Rydow Erik, Singh Vijay Pal, Beregi Abel, Chang En, Mathey Ludwig, Foot Christopher J, Sunami Shinichi
Clarendon Laboratory, University of Oxford, Oxford, United Kingdom.
Quantum Research Centre, Technology Innovation Institute, Abu Dhabi, UAE.
Nat Commun. 2025 Aug 5;16(1):7201. doi: 10.1038/s41467-025-62277-w.

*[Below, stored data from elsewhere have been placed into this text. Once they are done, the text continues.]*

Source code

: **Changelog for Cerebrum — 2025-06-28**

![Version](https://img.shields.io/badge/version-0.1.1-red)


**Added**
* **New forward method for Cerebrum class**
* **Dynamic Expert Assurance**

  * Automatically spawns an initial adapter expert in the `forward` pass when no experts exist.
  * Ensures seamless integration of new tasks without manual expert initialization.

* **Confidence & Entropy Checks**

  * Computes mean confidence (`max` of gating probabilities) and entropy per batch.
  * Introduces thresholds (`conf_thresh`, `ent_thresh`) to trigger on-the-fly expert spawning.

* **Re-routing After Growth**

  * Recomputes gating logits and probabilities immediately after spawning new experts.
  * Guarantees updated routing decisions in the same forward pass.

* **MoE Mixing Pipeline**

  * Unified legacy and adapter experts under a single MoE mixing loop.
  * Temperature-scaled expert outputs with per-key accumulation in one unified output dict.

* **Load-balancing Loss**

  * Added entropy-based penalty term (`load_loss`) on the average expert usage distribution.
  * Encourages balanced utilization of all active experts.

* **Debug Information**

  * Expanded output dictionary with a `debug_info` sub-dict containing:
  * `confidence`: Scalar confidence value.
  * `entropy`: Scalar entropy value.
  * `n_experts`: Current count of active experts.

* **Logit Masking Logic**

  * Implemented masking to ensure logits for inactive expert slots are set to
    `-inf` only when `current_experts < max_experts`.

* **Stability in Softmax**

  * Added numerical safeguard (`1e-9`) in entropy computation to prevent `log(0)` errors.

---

Controlling the coupling between different degrees of freedom in many-body systems is a powerful technique for engineering novel phases of matter. We create a bilayer system of two-dimensional (2D) ultracold Bose gases and demonstrate the controlled generation of bulk coherence through tunable interlayer Josephson coupling. We probe the resulting correlation properties of both phase modes of the bilayer system: the symmetric phase mode is studied via a noise-correlation method, while the antisymmetric phase fluctuations are directly captured by matter-wave interferometry. The measured correlation functions for both of these modes exhibit a crossover from short-range to quasi-long-range order above a coupling-dependent critical point, thus providing direct evidence of bilayer superfluidity mediated by interlayer coupling. We map out the phase diagram and interpret it with renormalization-group theory and Monte Carlo simulations. Additionally, we elucidate the underlying mechanism through the observation of suppressed vortex excitations in the antisymmetric mode.
控制多体系统中不同自由度之间的耦合是一种用于构建新型物质相的强大技术。我们创建了一个二维(2D)超冷玻色气体的双层系统,并通过可调谐的层间约瑟夫森耦合展示了体相干的可控生成。我们探测了双层系统两种相位模式的相关特性:对称相位模式通过噪声相关方法进行研究,而非对称相位涨落则通过物质波干涉测量法直接捕获。这两种模式的测量相关函数在一个依赖于耦合的临界点之上均表现出从短程到准长程有序的转变,从而为层间耦合介导的双层超流性提供了直接证据。我们绘制出相图,并用重整化群理论和蒙特卡罗模拟对其进行解释。此外,我们通过观察非对称模式中受抑制的涡旋激发来阐明其潜在机制。